To summarise, the Minister re-iterated earlier comments that although he welcomes transparency, both the spending details publication and the filming of meetings were something he would leave to local authorities to consider. He would not issue statutory guidance. As for publishing spending details, the 'jury was still out' whether this was cost effective in terms of reduced FoI requests as well as the task of preparing documents for publication. He acknowledged that Monmouthshire and Newport Councils had started to publish details. He also acknowledged that he had contact with Eric Pickles' office (Con.) over these issues of transparency but reminded the Committee that each government had 'different policy agendas' to be 'respected'.

As for webcasting, again the Minister said it was up to local authorites but both he and the Committee welcomed yesterday's announcement by Pembrokeshire Council that it would stream meetings. He also said that as long as the meetings themselves were compliant with general policies (I am assuming he meant language, equalities etc) then webcasting would not compromise it. The practice of 'remote attendence' at council meetings for Members was currently under consideration by the Welsh Government, and the technology to enable this may also enable webcasting at the same time.
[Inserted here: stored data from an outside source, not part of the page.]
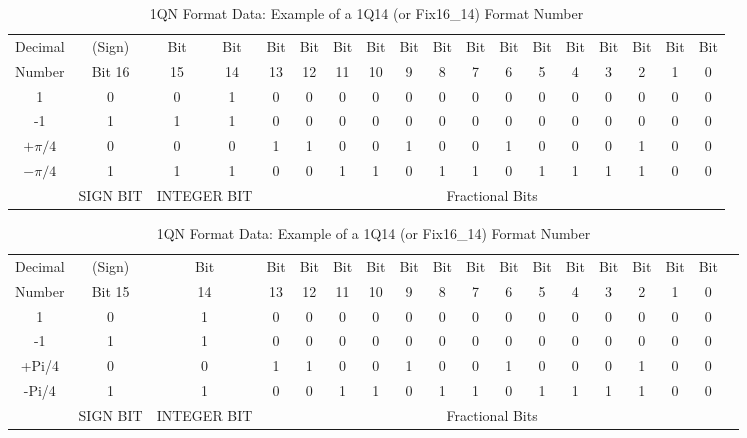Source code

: \begin{landscape}
\begin{table}[!hbtp]
  \centering
  \caption{2QN Format Data: Example of a 2Q14 (or Fix17\_14) Format Number}
  \label{tab:2QNformat}%
  \centering
    \begin{tabular}{|c|c|c|c|c|c|c|c|c|c|c|c|c|c|c|c|c|c|}
    \toprule
    Decimal & (Sign)& Bit  & Bit & Bit  & Bit & Bit & Bit & Bit  & Bit & Bit  & Bit  & Bit  & Bit  & Bit  & Bit  & Bit  & Bit  \\
    Number & Bit 16 & 15 & 14 & 13 &   12 &   11 &   10 &   9 &   8 &   7 &   6 &   5 &   4 &   3 &   2 &   1 &   0 \\
    \midrule
    1     & 0     & 0     & 1     & 0     & 0     & 0     & 0     & 0     & 0     & 0     & 0     & 0     & 0     & 0     & 0     & 0     & 0 \\
    -1    & 1     & 1     & 1     & 0     & 0     & 0     & 0     & 0     & 0     & 0     & 0     & 0     & 0     & 0     & 0     & 0     & 0 \\
    $+\pi /4 $ & 0     & 0     & 0     & 1     & 1     & 0     & 0     & 1     & 0     & 0     & 1     & 0     & 0     & 0     & 1     & 0     & 0 \\
    $-\pi /4 $ & 1     & 1     & 1     & 0     & 0     & 1     & 1     & 0     & 1     & 1     & 0     & 1     & 1     & 1     & 1     & 0     & 0 \\
    \hline
         & SIGN BIT & \multicolumn{2}{|c|}{INTEGER BIT} & \multicolumn{14}{|c|}{Fractional Bits}  \\
    \bottomrule
    \end{tabular}%

  \caption{1QN Format Data: Example of a 1Q14 (or Fix16\_14) Format Number}
  \label{tab:1QNformat}%
    \begin{tabular}{|c|c|c|c|c|c|c|c|c|c|c|c|c|c|c|c|c|c|}
    \toprule
    Decimal & (Sign) & Bit  & Bit  & Bit & Bit  & Bit  & Bit  & Bit  & Bit  & Bit  & Bit  & Bit  & Bit  & Bit  & Bit  & Bit  \\
    Number & Bit 15   &   14 &   13 &   12 &   11 &   10 &   9 &   8 &   7 &   6 &   5 &   4 &   3 &   2 &   1 &   0 \\
    \midrule
    1     & 0     & 1     & 0     & 0     & 0     & 0     & 0     & 0     & 0     & 0     & 0     & 0     & 0     & 0     & 0     & 0 \\
    -1    & 1     & 1     & 0     & 0     & 0     & 0     & 0     & 0     & 0     & 0     & 0     & 0     & 0     & 0     & 0     & 0 \\
    +Pi/4 & 0     & 0     & 1     & 1     & 0     & 0     & 1     & 0     & 0     & 1     & 0     & 0     & 0     & 1     & 0     & 0 \\
    -Pi/4 & 1     & 1     & 0     & 0     & 1     & 1     & 0     & 1     & 1     & 0     & 1     & 1     & 1     & 1     & 0     & 0 \\
    \hline
          & SIGN BIT & INTEGER BIT & \multicolumn{14}{c}{Fractional Bits}     \\
    \bottomrule
    \end{tabular}%
     

\end{table}
\end{landscape}

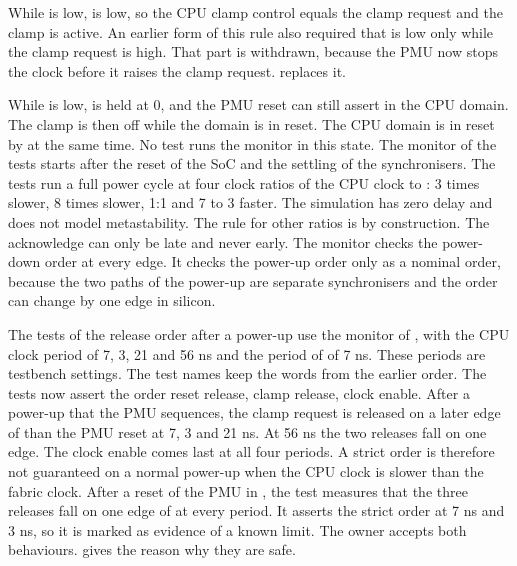 \begin{information}
While  is low,  is low, so the CPU clamp control equals the clamp request and the clamp is active. An earlier form of this rule also required that  is low only while the clamp request is high. That part is withdrawn, because the PMU now stops the clock before it raises the clamp request.  replaces it.

While  is low,  is held at 0, and the PMU reset can still assert in the CPU domain. The clamp is then off while the domain is in reset. The CPU domain is in reset by  at the same time. No test runs the monitor in this state. The monitor of the tests starts after the reset of the SoC and the settling of the synchronisers. The tests run a full power cycle at four clock ratios of the CPU clock to : 3 times slower, 8 times slower, 1:1 and 7 to 3 faster. The simulation has zero delay and does not model metastability. The rule for other ratios is by construction. The acknowledge can only be late and never early. The monitor checks the power-down order at every edge. It checks the power-up order only as a nominal order, because the two paths of the power-up are separate synchronisers and the order can change by one edge in silicon.

The tests of the release order after a power-up use the monitor of , with the CPU clock period of 7, 3, 21 and 56 ns and the period of  of 7 ns. These periods are testbench settings. The test names keep the words  from the earlier order. The tests now assert the order reset release, clamp release, clock enable. After a power-up that the PMU sequences, the clamp request is released on a later edge of  than the PMU reset at 7, 3 and 21 ns. At 56 ns the two releases fall on one edge. The clock enable comes last at all four periods. A strict order is therefore not guaranteed on a normal power-up when the CPU clock is slower than the fabric clock. After a reset of the PMU in , the test  measures that the three releases fall on one edge of  at every period. It asserts the strict order at 7 ns and 3 ns, so it is marked  as evidence of a known limit. The owner accepts both behaviours.  gives the reason why they are safe.
\end{information}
With regards to members of the public filming meetings he again said he would encourage it, but was not clear as to how this 'encouragement' could be put into practice, he was further pressed, given recent controversies, whether he would consider issuing some sort of guidance to local authorities over the issue. He seemed to feel that this was something for to the WLGA to take up but as far as he was concerned his message to local authorities was that they should embrace new technology, including third party filming and as long as recordings were not covert and unreasonable there shouldn't be a problem.This is how I understood it anyway.

After half an hour the committee ran out of time so will be further deliberating the petitions at the meeting scheduled for the 13th March.
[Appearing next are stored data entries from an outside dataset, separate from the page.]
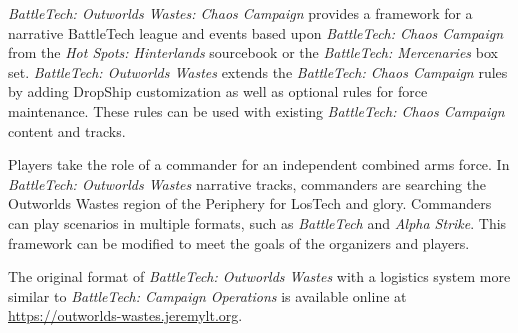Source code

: \emph{BattleTech: Outworlds Wastes: Chaos Campaign} provides a framework for a narrative BattleTech league and events based upon \emph{BattleTech: Chaos Campaign} from the \emph{Hot Spots: Hinterlands} sourcebook or the \emph{BattleTech: Mercenaries} box set.
\emph{BattleTech: Outworlds Wastes} extends the \emph{BattleTech: Chaos Campaign} rules by adding DropShip customization as well as optional rules for force maintenance.
These rules can be used with existing \emph{BattleTech: Chaos Campaign} content and tracks.

Players take the role of a commander for an independent combined arms force.
In \emph{BattleTech: Outworlds Wastes} narrative tracks, commanders are searching the Outworlds Wastes region of the Periphery for LosTech and glory.
Commanders can play scenarios in multiple formats, such as \emph{BattleTech} and \emph{Alpha Strike}.
This framework can be modified to meet the goals of the organizers and players.

The original format of \emph{BattleTech: Outworlds Wastes} with a logistics system more similar to \emph{BattleTech: Campaign Operations} is available online at \href{https://outworlds-wastes.jeremylt.org}{https://outworlds-wastes.jeremylt.org}.

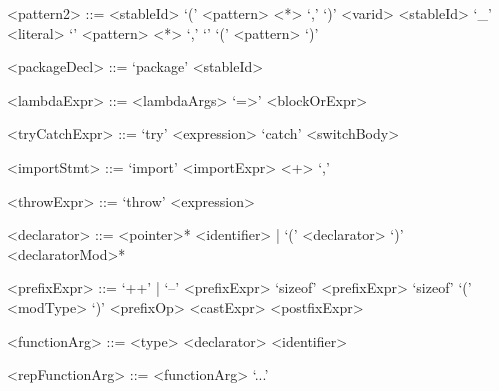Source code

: \documentclass[10pt,letterpaper]{article}
\begin{document}
\begin{grammar}
  <pattern2> ::= <stableId> `(' <pattern> <*> `,' `)'
    \alt <varid>
    \alt <stableId>
    \alt `_'
    \alt <literal>
    \alt `{' <pattern> <*> `,' `}'
    \alt `(' <pattern> `)'
  
  <packageDecl> ::= `package' <stableId>
  
  <lambdaExpr> ::= <lambdaArgs> `=>' <blockOrExpr>
  
  <tryCatchExpr> ::= `try' <expression> `catch' <switchBody>
  
  <importStmt> ::= `import' <importExpr> <+> `,'
  
  <throwExpr> ::= `throw' <expression>
  
  <declarator> ::= <pointer>* 
    <identifier> |
    `(' <declarator> `)' <declaratorMod>*
  
  <prefixExpr> ::= 
    `++' |
    `--' <prefixExpr>
    \alt `sizeof' <prefixExpr>
    \alt `sizeof' `(' <modType> `)'
    \alt <prefixOp> <castExpr>
    \alt <postfixExpr>
  
  <functionArg> ::= <type> <declarator>
    \alt <identifier>
  
  <repFunctionArg> ::= <functionArg> `...'
\end{grammar}
\end{document}
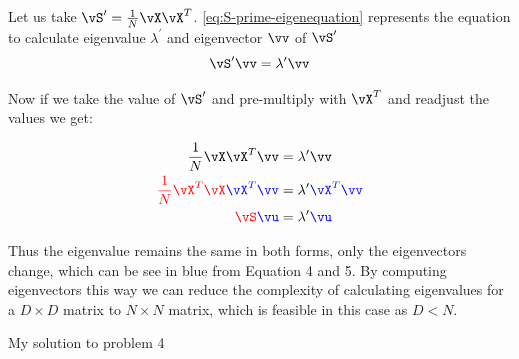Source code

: \documentclass[a4paper,11pt]{article}
\begin{document}
\begin{mlsolution}

Let us take $\vS^{\prime}=\frac{1}{N}\vX\vX^T$. \ref{eq:S-prime-eigenequation} represents the equation to calculate eigenvalue $\lambda^{\prime}$ and eigenvector $\vv$ of $\vS^{\prime}$
\begin{equation}
    \vS^{\prime} \vv = \lambda^{\prime} \vv
    \label{eq:S-prime-eigenequation}
\end{equation}

Now if we take the value of $\vS^{\prime}$ and pre-multiply with $\vX^T$ and readjust the values we get:

\begin{align}
    \frac{1}{N}\vX\vX^T\vv &= \lambda^{\prime} \vv \\
    \red{\frac{1}{N}\vX^T\vX}\blue{\vX^T\vv} &= \lambda^{\prime} \blue{\vX^T \vv} \\
    \red{\vS} \blue{\vu} &= \lambda^{\prime} \blue{\vu}
\end{align}

Thus the eigenvalue remains the same in both forms, only the eigenvectors change, which can be see in blue from Equation 4 and 5. By computing eigenvectors this way we can reduce the complexity of calculating eigenvalues for a $D\times D$ matrix to $N\times N$ matrix, which is feasible in this case as $D<N$.

\end{mlsolution}

\begin{mlsolution}

My solution to problem 4

\end{mlsolution}
	
\end{document}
Here's the link to Senedd TV;
http://www.senedd.tv/archiveplayer.jsf?v=en_200000_07_02_2012&t=0&l=en - when Senedd TV opens, click on Item 4 (Minister for Local Government Oral Evidence session). If this doesn't work scroll along the bar until the time shows '1hr 01min 35s' - the discussion on my two petitions lasts around half an hour.


Somewhere in all this is the question whether we, as members of the public have the right to film and record public council meetings. I believe that in the public interest we most definitely have, as long as it is not disrupting or impeding the proceedings, which by it's very peaceful nature, it doesn't. I suppose that is not a question for the Welsh Assembly nor local authorities but a matter of transparency for the taxpayer and citizen rights, and sometimes, that is up to us.

Whatever the eventual outcome, I would like to thank the petitions committee and other participants and respondents, for the time and consideration that they have given to my petitions and I look forward to the 13th March.

Here in Carmarthenshire, the 'task and finish' group considering e-government is due to report back to the Policy and Resources Scrutiny Committee on the 2nd April, I am assuming, as it was part of their remit, this will include the filming of council meetings, I'm sure they have had plenty of time anyway. The Council is still running a Poll on their website asking whether or not you would watch a meeting if it was streamed on the internet - once again, please vote yes!

1 comment:

Cneifiwr said...

There's nothing like a firm and decisive minister, and Carl Sargeant is nothing like one.